Try it: Exclude the pictures and retype the entries as written.

Extracted data:
┄┄┄┄┄┄┄┄┄┄
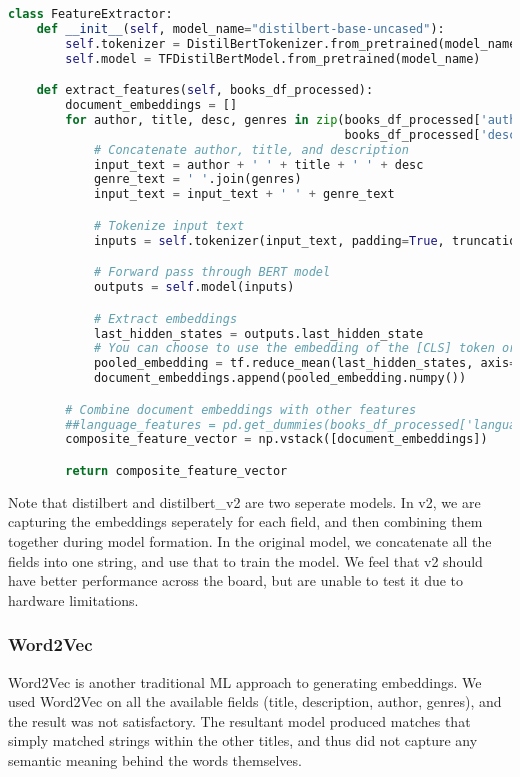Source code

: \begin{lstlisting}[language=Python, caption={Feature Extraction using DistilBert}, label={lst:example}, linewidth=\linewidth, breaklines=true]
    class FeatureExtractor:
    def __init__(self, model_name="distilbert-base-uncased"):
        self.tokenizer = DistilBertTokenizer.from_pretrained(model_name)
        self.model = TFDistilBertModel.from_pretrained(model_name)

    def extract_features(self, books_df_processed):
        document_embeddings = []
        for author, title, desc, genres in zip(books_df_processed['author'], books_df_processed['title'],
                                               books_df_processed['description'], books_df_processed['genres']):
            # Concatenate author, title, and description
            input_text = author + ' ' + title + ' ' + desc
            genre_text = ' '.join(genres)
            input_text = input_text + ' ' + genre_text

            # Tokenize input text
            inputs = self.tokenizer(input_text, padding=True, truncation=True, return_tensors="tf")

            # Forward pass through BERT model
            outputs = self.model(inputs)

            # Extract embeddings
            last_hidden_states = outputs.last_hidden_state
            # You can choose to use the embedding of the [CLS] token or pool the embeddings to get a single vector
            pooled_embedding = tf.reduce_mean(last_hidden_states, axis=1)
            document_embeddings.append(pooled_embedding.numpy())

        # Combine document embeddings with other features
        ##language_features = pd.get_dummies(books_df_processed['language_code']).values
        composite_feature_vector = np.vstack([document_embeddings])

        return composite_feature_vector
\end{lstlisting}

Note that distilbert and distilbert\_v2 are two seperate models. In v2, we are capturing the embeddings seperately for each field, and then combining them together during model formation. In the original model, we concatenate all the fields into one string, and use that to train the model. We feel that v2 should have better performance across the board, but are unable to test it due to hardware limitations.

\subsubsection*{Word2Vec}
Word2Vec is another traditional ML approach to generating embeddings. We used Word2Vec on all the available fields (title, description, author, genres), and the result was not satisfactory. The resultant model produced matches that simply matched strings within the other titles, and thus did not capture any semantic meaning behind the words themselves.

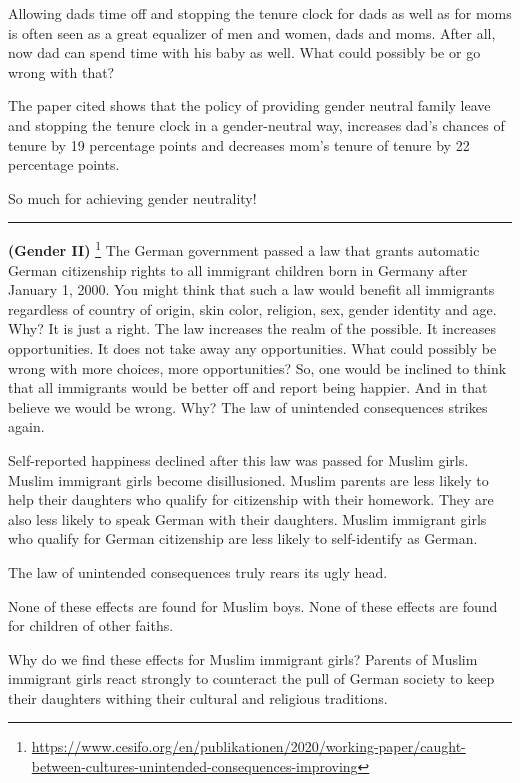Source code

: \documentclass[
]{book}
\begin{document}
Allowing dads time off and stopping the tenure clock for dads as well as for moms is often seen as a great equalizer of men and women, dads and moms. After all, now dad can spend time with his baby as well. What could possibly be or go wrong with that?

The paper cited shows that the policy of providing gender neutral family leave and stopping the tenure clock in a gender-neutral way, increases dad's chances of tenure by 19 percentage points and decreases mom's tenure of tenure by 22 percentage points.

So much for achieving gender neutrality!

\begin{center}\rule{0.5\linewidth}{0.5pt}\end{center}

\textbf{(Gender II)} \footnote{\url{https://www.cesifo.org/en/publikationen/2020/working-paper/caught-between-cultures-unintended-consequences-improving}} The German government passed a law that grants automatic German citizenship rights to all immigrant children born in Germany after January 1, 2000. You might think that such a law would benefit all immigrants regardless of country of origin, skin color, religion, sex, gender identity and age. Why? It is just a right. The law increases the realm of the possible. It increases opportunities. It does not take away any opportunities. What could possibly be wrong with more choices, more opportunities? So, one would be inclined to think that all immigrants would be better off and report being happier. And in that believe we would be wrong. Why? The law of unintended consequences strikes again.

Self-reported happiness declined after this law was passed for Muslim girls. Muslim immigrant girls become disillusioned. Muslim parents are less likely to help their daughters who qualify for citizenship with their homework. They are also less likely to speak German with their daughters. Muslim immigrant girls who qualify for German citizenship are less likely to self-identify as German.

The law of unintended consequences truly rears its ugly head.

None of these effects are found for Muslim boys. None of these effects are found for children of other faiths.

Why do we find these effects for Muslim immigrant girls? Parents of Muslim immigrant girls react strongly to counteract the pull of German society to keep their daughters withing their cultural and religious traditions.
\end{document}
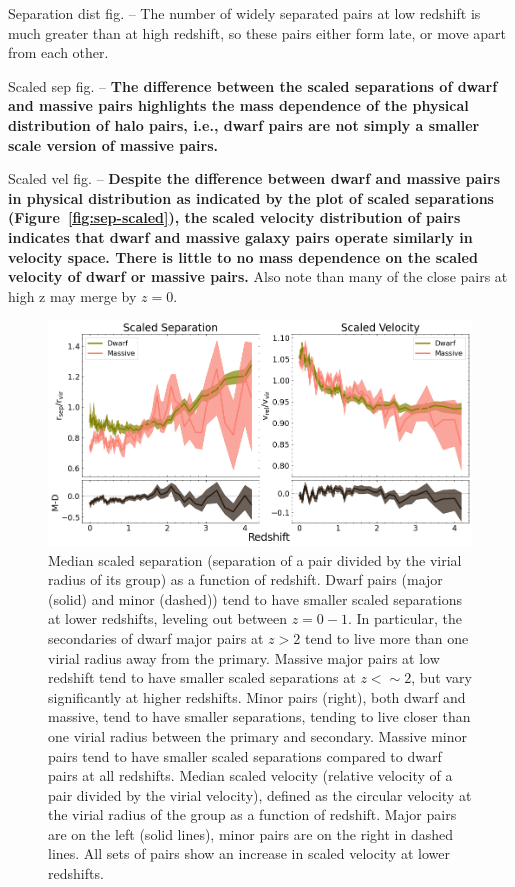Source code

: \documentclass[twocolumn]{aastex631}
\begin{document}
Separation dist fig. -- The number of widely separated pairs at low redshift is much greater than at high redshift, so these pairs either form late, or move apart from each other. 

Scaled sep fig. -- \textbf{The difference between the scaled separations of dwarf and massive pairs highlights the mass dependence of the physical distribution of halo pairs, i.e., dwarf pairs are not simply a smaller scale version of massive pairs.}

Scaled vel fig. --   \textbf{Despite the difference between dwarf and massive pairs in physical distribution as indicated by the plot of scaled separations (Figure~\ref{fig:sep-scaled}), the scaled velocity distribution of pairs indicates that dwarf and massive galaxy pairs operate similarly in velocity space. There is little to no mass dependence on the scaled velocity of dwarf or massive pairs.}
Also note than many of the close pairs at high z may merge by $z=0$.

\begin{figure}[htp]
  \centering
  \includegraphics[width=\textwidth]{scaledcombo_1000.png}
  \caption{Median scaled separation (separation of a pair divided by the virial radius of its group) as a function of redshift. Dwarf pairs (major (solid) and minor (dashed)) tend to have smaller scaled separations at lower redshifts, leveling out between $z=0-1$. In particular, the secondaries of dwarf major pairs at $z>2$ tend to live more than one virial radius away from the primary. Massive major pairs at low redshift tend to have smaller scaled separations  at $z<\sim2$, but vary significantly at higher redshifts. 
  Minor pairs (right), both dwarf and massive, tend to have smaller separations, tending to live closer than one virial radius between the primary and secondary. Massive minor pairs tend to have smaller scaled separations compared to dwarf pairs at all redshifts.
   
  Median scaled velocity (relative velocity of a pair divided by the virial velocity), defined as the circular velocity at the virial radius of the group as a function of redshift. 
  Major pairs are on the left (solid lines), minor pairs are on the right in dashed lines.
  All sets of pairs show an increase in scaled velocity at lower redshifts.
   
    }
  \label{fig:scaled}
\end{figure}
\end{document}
┄┄┄┄┄┄┄┄┄┄
Answer below:
Source code

: \begin{lstlisting}[language=Python, caption={Feature Extraction using DistilBert}, label={lst:example}, linewidth=\linewidth, breaklines=true]
    class FeatureExtractor:
    def __init__(self, model_name="distilbert-base-uncased"):
        self.tokenizer = DistilBertTokenizer.from_pretrained(model_name)
        self.model = TFDistilBertModel.from_pretrained(model_name)

    def extract_features(self, books_df_processed):
        document_embeddings = []
        for author, title, desc, genres in zip(books_df_processed['author'], books_df_processed['title'],
                                               books_df_processed['description'], books_df_processed['genres']):
            # Concatenate author, title, and description
            input_text = author + ' ' + title + ' ' + desc
            genre_text = ' '.join(genres)
            input_text = input_text + ' ' + genre_text

            # Tokenize input text
            inputs = self.tokenizer(input_text, padding=True, truncation=True, return_tensors="tf")

            # Forward pass through BERT model
            outputs = self.model(inputs)

            # Extract embeddings
            last_hidden_states = outputs.last_hidden_state
            # You can choose to use the embedding of the [CLS] token or pool the embeddings to get a single vector
            pooled_embedding = tf.reduce_mean(last_hidden_states, axis=1)
            document_embeddings.append(pooled_embedding.numpy())

        # Combine document embeddings with other features
        ##language_features = pd.get_dummies(books_df_processed['language_code']).values
        composite_feature_vector = np.vstack([document_embeddings])

        return composite_feature_vector
\end{lstlisting}

Note that distilbert and distilbert\_v2 are two seperate models. In v2, we are capturing the embeddings seperately for each field, and then combining them together during model formation. In the original model, we concatenate all the fields into one string, and use that to train the model. We feel that v2 should have better performance across the board, but are unable to test it due to hardware limitations.

\subsubsection*{Word2Vec}
Word2Vec is another traditional ML approach to generating embeddings. We used Word2Vec on all the available fields (title, description, author, genres), and the result was not satisfactory. The resultant model produced matches that simply matched strings within the other titles, and thus did not capture any semantic meaning behind the words themselves.

Source code

: \documentclass[
]{book}
\begin{document}
Allowing dads time off and stopping the tenure clock for dads as well as for moms is often seen as a great equalizer of men and women, dads and moms. After all, now dad can spend time with his baby as well. What could possibly be or go wrong with that?

The paper cited shows that the policy of providing gender neutral family leave and stopping the tenure clock in a gender-neutral way, increases dad's chances of tenure by 19 percentage points and decreases mom's tenure of tenure by 22 percentage points.

So much for achieving gender neutrality!

\begin{center}\rule{0.5\linewidth}{0.5pt}\end{center}

\textbf{(Gender II)} \footnote{\url{https://www.cesifo.org/en/publikationen/2020/working-paper/caught-between-cultures-unintended-consequences-improving}} The German government passed a law that grants automatic German citizenship rights to all immigrant children born in Germany after January 1, 2000. You might think that such a law would benefit all immigrants regardless of country of origin, skin color, religion, sex, gender identity and age. Why? It is just a right. The law increases the realm of the possible. It increases opportunities. It does not take away any opportunities. What could possibly be wrong with more choices, more opportunities? So, one would be inclined to think that all immigrants would be better off and report being happier. And in that believe we would be wrong. Why? The law of unintended consequences strikes again.

Self-reported happiness declined after this law was passed for Muslim girls. Muslim immigrant girls become disillusioned. Muslim parents are less likely to help their daughters who qualify for citizenship with their homework. They are also less likely to speak German with their daughters. Muslim immigrant girls who qualify for German citizenship are less likely to self-identify as German.

The law of unintended consequences truly rears its ugly head.

None of these effects are found for Muslim boys. None of these effects are found for children of other faiths.

Why do we find these effects for Muslim immigrant girls? Parents of Muslim immigrant girls react strongly to counteract the pull of German society to keep their daughters withing their cultural and religious traditions.
\end{document}
Source code

: \documentclass[twocolumn]{aastex631}
\begin{document}
Separation dist fig. -- The number of widely separated pairs at low redshift is much greater than at high redshift, so these pairs either form late, or move apart from each other. 

Scaled sep fig. -- \textbf{The difference between the scaled separations of dwarf and massive pairs highlights the mass dependence of the physical distribution of halo pairs, i.e., dwarf pairs are not simply a smaller scale version of massive pairs.}

Scaled vel fig. --   \textbf{Despite the difference between dwarf and massive pairs in physical distribution as indicated by the plot of scaled separations (Figure~\ref{fig:sep-scaled}), the scaled velocity distribution of pairs indicates that dwarf and massive galaxy pairs operate similarly in velocity space. There is little to no mass dependence on the scaled velocity of dwarf or massive pairs.}
Also note than many of the close pairs at high z may merge by $z=0$.

\begin{figure}[htp]
  \centering
  \includegraphics[width=\textwidth]{scaledcombo_1000.png}
  \caption{Median scaled separation (separation of a pair divided by the virial radius of its group) as a function of redshift. Dwarf pairs (major (solid) and minor (dashed)) tend to have smaller scaled separations at lower redshifts, leveling out between $z=0-1$. In particular, the secondaries of dwarf major pairs at $z>2$ tend to live more than one virial radius away from the primary. Massive major pairs at low redshift tend to have smaller scaled separations  at $z<\sim2$, but vary significantly at higher redshifts. 
  Minor pairs (right), both dwarf and massive, tend to have smaller separations, tending to live closer than one virial radius between the primary and secondary. Massive minor pairs tend to have smaller scaled separations compared to dwarf pairs at all redshifts.
   
  Median scaled velocity (relative velocity of a pair divided by the virial velocity), defined as the circular velocity at the virial radius of the group as a function of redshift. 
  Major pairs are on the left (solid lines), minor pairs are on the right in dashed lines.
  All sets of pairs show an increase in scaled velocity at lower redshifts.
   
    }
  \label{fig:scaled}
\end{figure}
\end{document}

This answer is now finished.